Feeds:
Posts

## A Summary on Noise Addition for Data Privacy

By Kato Mivule

• Noise addition: A stochastic value is added to confidential numeric attributes.

• The stochastic value is chosen from a normal distribution with zero mean and a diminutive standard deviation. First publicized by Jay Kim (1986) with the expression that

• Z = X + ɛ

• Where Z is the transformed data point

• X is the original data point.

• ɛ (epsilon)is the random variable (noise) with a distribution ε∼ N(0, σ2 ).

• The X is then replaced with the Z for the data set to be published, Z = X + ɛ

Gaussian Noise Distribution

• The Normal Distribution( Gaussian distribution), is a bell shaped probability distribution depicting real-valued stochastic variables clustered around a single mean…

• μ (mu) is the mean

• σ2 (Sigma) is the variance

• N(μ, σ2) is the normal distribution with mean μ and variance σ2

• Transformed data has to keep the same statistical properties as the original data.
• Covariance:Cov(X, Y): How affiliated the deviations between points X and Y.

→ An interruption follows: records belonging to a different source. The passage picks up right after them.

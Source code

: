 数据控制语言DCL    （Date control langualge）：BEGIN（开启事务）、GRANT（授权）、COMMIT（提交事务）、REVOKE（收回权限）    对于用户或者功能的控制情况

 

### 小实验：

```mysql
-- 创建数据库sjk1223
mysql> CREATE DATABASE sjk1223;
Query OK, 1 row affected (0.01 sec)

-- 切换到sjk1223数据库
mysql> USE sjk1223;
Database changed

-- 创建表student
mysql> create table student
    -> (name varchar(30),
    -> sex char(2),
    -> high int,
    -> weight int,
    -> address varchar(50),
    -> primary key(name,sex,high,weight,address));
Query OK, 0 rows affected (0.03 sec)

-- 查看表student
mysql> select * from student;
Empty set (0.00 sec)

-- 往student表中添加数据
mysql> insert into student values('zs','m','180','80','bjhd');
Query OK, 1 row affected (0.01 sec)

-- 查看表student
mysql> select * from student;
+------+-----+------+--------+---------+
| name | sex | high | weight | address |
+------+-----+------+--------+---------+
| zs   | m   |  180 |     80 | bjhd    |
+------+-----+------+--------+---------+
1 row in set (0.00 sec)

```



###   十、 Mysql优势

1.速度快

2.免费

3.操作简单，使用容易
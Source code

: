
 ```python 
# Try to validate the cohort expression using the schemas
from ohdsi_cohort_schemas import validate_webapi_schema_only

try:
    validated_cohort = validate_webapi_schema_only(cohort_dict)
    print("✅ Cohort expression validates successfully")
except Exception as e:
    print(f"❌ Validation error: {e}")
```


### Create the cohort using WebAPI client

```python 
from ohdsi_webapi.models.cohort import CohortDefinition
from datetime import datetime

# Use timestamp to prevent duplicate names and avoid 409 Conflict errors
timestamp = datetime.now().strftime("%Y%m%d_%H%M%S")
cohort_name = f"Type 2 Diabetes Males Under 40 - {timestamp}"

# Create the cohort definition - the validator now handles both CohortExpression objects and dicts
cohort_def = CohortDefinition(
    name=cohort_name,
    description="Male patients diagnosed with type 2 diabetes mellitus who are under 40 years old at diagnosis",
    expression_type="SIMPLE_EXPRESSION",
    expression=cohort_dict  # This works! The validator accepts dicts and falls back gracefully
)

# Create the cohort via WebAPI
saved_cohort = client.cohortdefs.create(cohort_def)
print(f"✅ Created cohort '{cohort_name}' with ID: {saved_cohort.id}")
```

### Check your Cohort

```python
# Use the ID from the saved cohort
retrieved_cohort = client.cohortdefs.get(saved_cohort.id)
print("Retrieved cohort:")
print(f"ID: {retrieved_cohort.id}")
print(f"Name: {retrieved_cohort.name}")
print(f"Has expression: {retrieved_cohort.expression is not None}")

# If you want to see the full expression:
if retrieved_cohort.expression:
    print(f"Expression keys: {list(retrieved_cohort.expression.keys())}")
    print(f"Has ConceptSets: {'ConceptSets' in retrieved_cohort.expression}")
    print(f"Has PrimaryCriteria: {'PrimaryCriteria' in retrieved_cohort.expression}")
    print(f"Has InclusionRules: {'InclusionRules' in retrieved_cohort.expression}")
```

• If Cov(X, Y) is positive, X and Y increase together, otherwise they don’t.
• If Cov(X, Y) is zero, X and Y are each autonomous.
• Correlation rxy calculates tendency of linear relation between two data points.

• If -1, then rxy is a negative linear relation between x and y,
• if 0, no linear relation,
• if +1, a strong linear relation.

Notes

[1] Jay Kim, A Method For Limiting Disclosure in Microdata Based Random Noise and Transformation, Proceedings of the Survey Research Methods, American Statistical Association, Pages 370-374, 1986.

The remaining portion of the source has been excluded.